> Excerpts from a dataset:
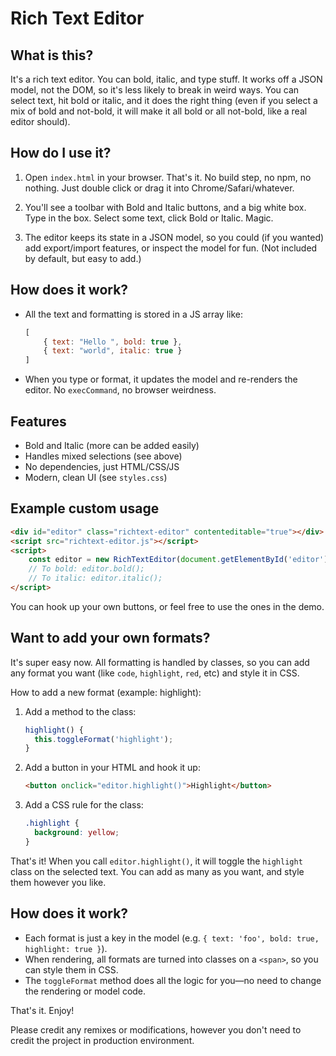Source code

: Rich Text Editor
===============================================

What is this?
-------------
It's a rich text editor. You can bold, italic, and type stuff. It works off a JSON model, not the DOM, so it's less likely to break in weird ways. You can select text, hit bold or italic, and it does the right thing (even if you select a mix of bold and not-bold, it will make it all bold or all not-bold, like a real editor should).

How do I use it?
----------------
1. Open `index.html` in your browser. That's it. No build step, no npm, no nothing. Just double click or drag it into Chrome/Safari/whatever.

2. You'll see a toolbar with Bold and Italic buttons, and a big white box. Type in the box. Select some text, click Bold or Italic. Magic.

3. The editor keeps its state in a JSON model, so you could (if you wanted) add export/import features, or inspect the model for fun. (Not included by default, but easy to add.)

How does it work?
-----------------
- All the text and formatting is stored in a JS array like:

	```js
	[
		{ text: "Hello ", bold: true },
		{ text: "world", italic: true }
	]
	```

- When you type or format, it updates the model and re-renders the editor. No `execCommand`, no browser weirdness.

Features
--------
- Bold and Italic (more can be added easily)
- Handles mixed selections (see above)
- No dependencies, just HTML/CSS/JS
- Modern, clean UI (see `styles.css`)

Example custom usage
-------------

```html
<div id="editor" class="richtext-editor" contenteditable="true"></div>
<script src="richtext-editor.js"></script>
<script>
	const editor = new RichTextEditor(document.getElementById('editor'));
	// To bold: editor.bold();
	// To italic: editor.italic();
</script>
```

You can hook up your own buttons, or feel free to use the ones in the demo.


Want to add your own formats?
----------------------------
It's super easy now. All formatting is handled by classes, so you can add any format you want (like `code`, `highlight`, `red`, etc) and style it in CSS.

How to add a new format (example: highlight):

1. Add a method to the class:

	```js
	highlight() {
	  this.toggleFormat('highlight');
	}
	```

2. Add a button in your HTML and hook it up:

	```html
	<button onclick="editor.highlight()">Highlight</button>
	```

3. Add a CSS rule for the class:

	```css
	.highlight {
	  background: yellow;
	}
	```

That's it! When you call `editor.highlight()`, it will toggle the `highlight` class on the selected text. You can add as many as you want, and style them however you like.

How does it work?
-----------------
- Each format is just a key in the model (e.g. `{ text: 'foo', bold: true, highlight: true }`).
- When rendering, all formats are turned into classes on a `<span>`, so you can style them in CSS.
- The `toggleFormat` method does all the logic for you—no need to change the rendering or model code.

That's it. Enjoy!

Please credit any remixes or modifications, however you don't need to credit the project in production environment.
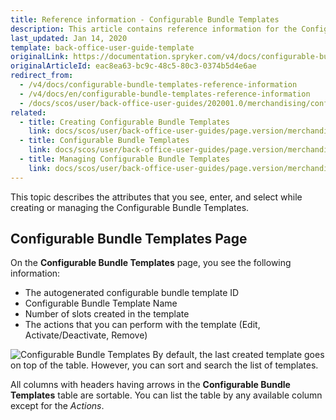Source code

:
 ```yaml
---
title: Reference information - Configurable Bundle Templates
description: This article contains reference information for the Configurable Bundle Templates in the Back Office.
last_updated: Jan 14, 2020
template: back-office-user-guide-template
originalLink: https://documentation.spryker.com/v4/docs/configurable-bundle-templates-reference-information
originalArticleId: eac8ea63-bc9c-48c5-80c3-0374b5d4e6ae
redirect_from:
  - /v4/docs/configurable-bundle-templates-reference-information
  - /v4/docs/en/configurable-bundle-templates-reference-information
  - /docs/scos/user/back-office-user-guides/202001.0/merchandising/configurable-bundle-templates/references/configurable-bundle-templates-reference-information.html
related:
  - title: Creating Configurable Bundle Templates
    link: docs/scos/user/back-office-user-guides/page.version/merchandising/configurable-bundle-templates/creating-configurable-bundle-templates.html
  - title: Configurable Bundle Templates
    link: docs/scos/user/back-office-user-guides/page.version/merchandising/configurable-bundle-templates/configurable-bundle-templates.html
  - title: Managing Configurable Bundle Templates
    link: docs/scos/user/back-office-user-guides/page.version/merchandising/configurable-bundle-templates/managing-configurable-bundle-templates.html
---
```


This topic describes the attributes that you see, enter, and select while creating or managing the Configurable Bundle Templates.

## Configurable Bundle Templates Page

On the **Configurable Bundle Templates** page, you see the following information:
* The autogenerated configurable bundle template ID
* Configurable Bundle Template Name
* Number of slots created in the template
* The actions that you can perform with the template (Edit, Activate/Deactivate, Remove)

![Configurable Bundle Templates](https://spryker.s3.eu-central-1.amazonaws.com/docs/User+Guides/Back+Office+User+Guides/Products/Configurable+Bundle+Templates/configurable-bundle-templates-table.png)
By default, the last created template goes on top of the table. However, you can sort and search the list of templates.

All columns with headers having arrows in the **Configurable Bundle Templates** table are sortable. You can list the table by any available column except for the *Actions*.
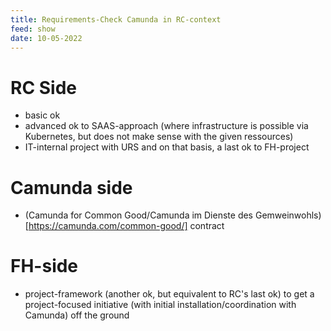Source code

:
 ```yaml
---
title: Requirements-Check Camunda in RC-context
feed: show
date: 10-05-2022
---
```


# RC Side

- basic ok
- advanced ok to SAAS-approach (where infrastructure is possible via Kubernetes, but does not make sense with the given ressources)
- IT-internal project with URS and on that basis, a last ok to FH-project

# Camunda side

- (Camunda for Common Good/Camunda im Dienste des Gemweinwohls)[https://camunda.com/common-good/] contract

# FH-side

- project-framework (another ok, but equivalent to RC's last ok) to get a project-focused initiative (with initial installation/coordination with Camunda) off the ground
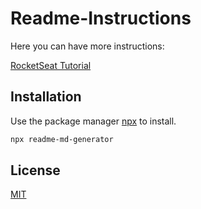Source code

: # Readme-Instructions

Here you can have more instructions:

[RocketSeat Tutorial](https://blog.rocketseat.com.br/o-que-e-readme-e-porque-e-tao-importante/) 

## Installation

Use the package manager [npx](https://www.npmjs.com/package/npx) to install.

```bash
npx readme-md-generator
```

## License
[MIT](https://choosealicense.com/licenses/mit/)
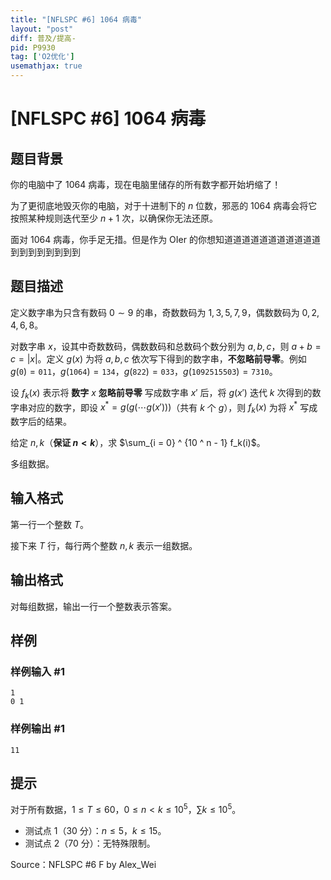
 ```yaml
---
title: "[NFLSPC #6] 1064 病毒"
layout: "post"
diff: 普及/提高-
pid: P9930
tag: ['O2优化']
usemathjax: true
---
```


# [NFLSPC #6] 1064 病毒
## 题目背景

你的电脑中了 1064 病毒，现在电脑里储存的所有数字都开始坍缩了！

为了更彻底地毁灭你的电脑，对于十进制下的 $n$ 位数，邪恶的 1064 病毒会将它按照某种规则迭代至少 $n + 1$ 次，以确保你无法还原。

面对 1064 病毒，你手足无措。但是作为 OIer 的你想知道道道道道道道道道道道到到到到到到到到


## 题目描述

定义数字串为只含有数码 $0\sim 9$ 的串，奇数数码为 $1, 3, 5, 7, 9$，偶数数码为 $0, 2, 4, 6, 8$。

对数字串 $x$，设其中奇数数码，偶数数码和总数码个数分别为 $a, b, c$，则 $a + b = c = |x|$。定义 $g(x)$ 为将 $a, b, c$ 依次写下得到的数字串，**不忽略前导零**。例如 $g(\texttt{0}) = \texttt {011}$，$g(\texttt{1064}) = \texttt{134}$，$g(\texttt {822}) = \texttt {033}$，$g(\texttt{1092515503}) = \texttt{7310}$。

设 $f_k(x)$ 表示将 **数字** $x$ **忽略前导零** 写成数字串 $x'$ 后，将 $g(x')$ 迭代 $k$ 次得到的数字串对应的数字，即设 $x ^ * = g(g(\cdots g(x')))$（共有 $k$ 个 $g$），则 $f_k(x)$ 为将 $x ^ *$ 写成数字后的结果。

给定 $n, k$（**保证 $n < k$**），求 $\sum_{i = 0} ^ {10 ^ n - 1} f_k(i)$。

多组数据。
## 输入格式

第一行一个整数 $T$。

接下来 $T$ 行，每行两个整数 $n, k$ 表示一组数据。
## 输出格式

对每组数据，输出一行一个整数表示答案。
## 样例

### 样例输入 #1
```
1
0 1

```
### 样例输出 #1
```
11

```
## 提示

对于所有数据，$1\leq T\leq 60$，$0\leq n < k \leq 10 ^ 5$，$\sum k\leq 10 ^ 5$。

- 测试点 1（$30$ 分）：$n\leq 5$，$k\leq 15$。  
- 测试点 2（$70$ 分）：无特殊限制。

Source：NFLSPC #6 F by Alex_Wei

> DIRECTIONS:
Would you copy out, exactly and with no pictures, only the lines above from the one that contains "All columns with" through the one that contains "# Camunda side"?

> RESPONSE FOR THIS EXERCISE:
All columns with headers having arrows in the **Configurable Bundle Templates** table are sortable. You can list the table by any available column except for the *Actions*.
Source code

:
 ```yaml
---
title: Requirements-Check Camunda in RC-context
feed: show
date: 10-05-2022
---
```


# RC Side

- basic ok
- advanced ok to SAAS-approach (where infrastructure is possible via Kubernetes, but does not make sense with the given ressources)
- IT-internal project with URS and on that basis, a last ok to FH-project

# Camunda side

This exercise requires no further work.